▸ **Activity**: Copy out again, unchanged, the line that contains "of \( \sigma^2 \)." and every line after it down to the last line of the data.

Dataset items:
═══

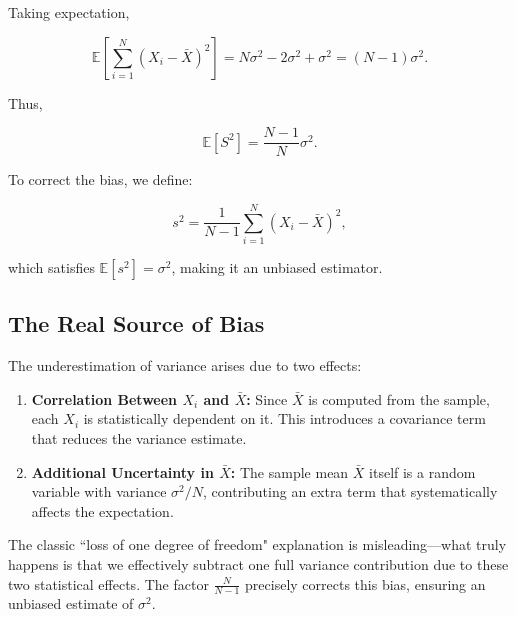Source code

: \documentclass{article}
\begin{document}
Taking expectation,

\begin{equation}
    \mathbb{E} \left[ \sum_{i=1}^{N} (X_i - \bar{X})^2 \right] = N\sigma^2 - 2 \sigma^2 + \sigma^2 = (N-1) \sigma^2.
\end{equation}

Thus,

\begin{equation}
    \mathbb{E}[S^2] = \frac{N-1}{N} \sigma^2.
\end{equation}

To correct the bias, we define:

\begin{equation}
    s^2 = \frac{1}{N-1} \sum_{i=1}^{N} (X_i - \bar{X})^2,
\end{equation}

which satisfies \( \mathbb{E}[s^2] = \sigma^2 \), making it an unbiased estimator.

\subsection{The Real Source of Bias}
The underestimation of variance arises due to two effects:
\begin{enumerate}
    \item \textbf{Correlation Between \( X_i \) and \( \bar{X} \):} Since \( \bar{X} \) is computed from the sample, each \( X_i \) is statistically dependent on it. This introduces a covariance term that reduces the variance estimate.
    \item \textbf{Additional Uncertainty in \( \bar{X} \):} The sample mean \( \bar{X} \) itself is a random variable with variance \( \sigma^2/N \), contributing an extra term that systematically affects the expectation.
\end{enumerate}

The classic ``loss of one degree of freedom" explanation is misleading—what truly happens is that we effectively subtract one full variance contribution due to these two statistical effects. The factor \( \frac{N}{N-1} \) precisely corrects this bias, ensuring an unbiased estimate of \( \sigma^2 \).
\end{document}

═══

▸ **Exercise result**:
The classic ``loss of one degree of freedom" explanation is misleading—what truly happens is that we effectively subtract one full variance contribution due to these two statistical effects. The factor \( \frac{N}{N-1} \) precisely corrects this bias, ensuring an unbiased estimate of \( \sigma^2 \).
\end{document}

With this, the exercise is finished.